Segment Open

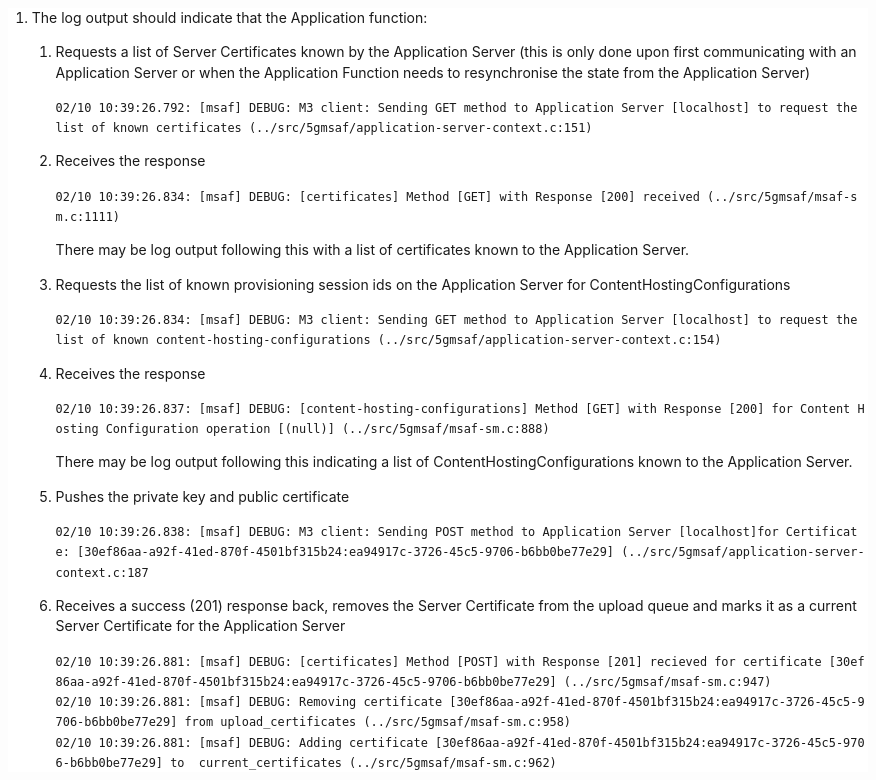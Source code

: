 1. The log output should indicate that the Application function:
   1. Requests a list of Server Certificates known by the Application Server (this is only done upon first communicating with an Application Server or when the Application Function needs to resynchronise the state from the Application Server)

      ```
      02/10 10:39:26.792: [msaf] DEBUG: M3 client: Sending GET method to Application Server [localhost] to request the list of known certificates (../src/5gmsaf/application-server-context.c:151)
      ```

   1. Receives the response

      ```
      02/10 10:39:26.834: [msaf] DEBUG: [certificates] Method [GET] with Response [200] received (../src/5gmsaf/msaf-sm.c:1111)
      ```

      There may be log output following this with a list of certificates known to the Application Server.

   1. Requests the list of known provisioning session ids on the Application Server for ContentHostingConfigurations

      ```
      02/10 10:39:26.834: [msaf] DEBUG: M3 client: Sending GET method to Application Server [localhost] to request the list of known content-hosting-configurations (../src/5gmsaf/application-server-context.c:154)
      ```

   1. Receives the response

      ```
      02/10 10:39:26.837: [msaf] DEBUG: [content-hosting-configurations] Method [GET] with Response [200] for Content Hosting Configuration operation [(null)] (../src/5gmsaf/msaf-sm.c:888)
      ```

      There may be log output following this indicating a list of ContentHostingConfigurations known to the Application Server.

   1. Pushes the private key and public certificate

      ```
      02/10 10:39:26.838: [msaf] DEBUG: M3 client: Sending POST method to Application Server [localhost]for Certificate: [30ef86aa-a92f-41ed-870f-4501bf315b24:ea94917c-3726-45c5-9706-b6bb0be77e29] (../src/5gmsaf/application-server-context.c:187
      ```

   1. Receives a success (201) response back, removes the Server Certificate from the upload queue and marks it as a current Server
      Certificate for the Application Server

      ```
      02/10 10:39:26.881: [msaf] DEBUG: [certificates] Method [POST] with Response [201] recieved for certificate [30ef86aa-a92f-41ed-870f-4501bf315b24:ea94917c-3726-45c5-9706-b6bb0be77e29] (../src/5gmsaf/msaf-sm.c:947)
      02/10 10:39:26.881: [msaf] DEBUG: Removing certificate [30ef86aa-a92f-41ed-870f-4501bf315b24:ea94917c-3726-45c5-9706-b6bb0be77e29] from upload_certificates (../src/5gmsaf/msaf-sm.c:958)
      02/10 10:39:26.881: [msaf] DEBUG: Adding certificate [30ef86aa-a92f-41ed-870f-4501bf315b24:ea94917c-3726-45c5-9706-b6bb0be77e29] to  current_certificates (../src/5gmsaf/msaf-sm.c:962)
      ```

Segment Closed

### Task
Starting at the first line of the entries, restate word for word everything through the line that holds "The log output", both ends included, but omit any pictures.

### Written answer
Source code

: 1. The log output should indicate that the Application function:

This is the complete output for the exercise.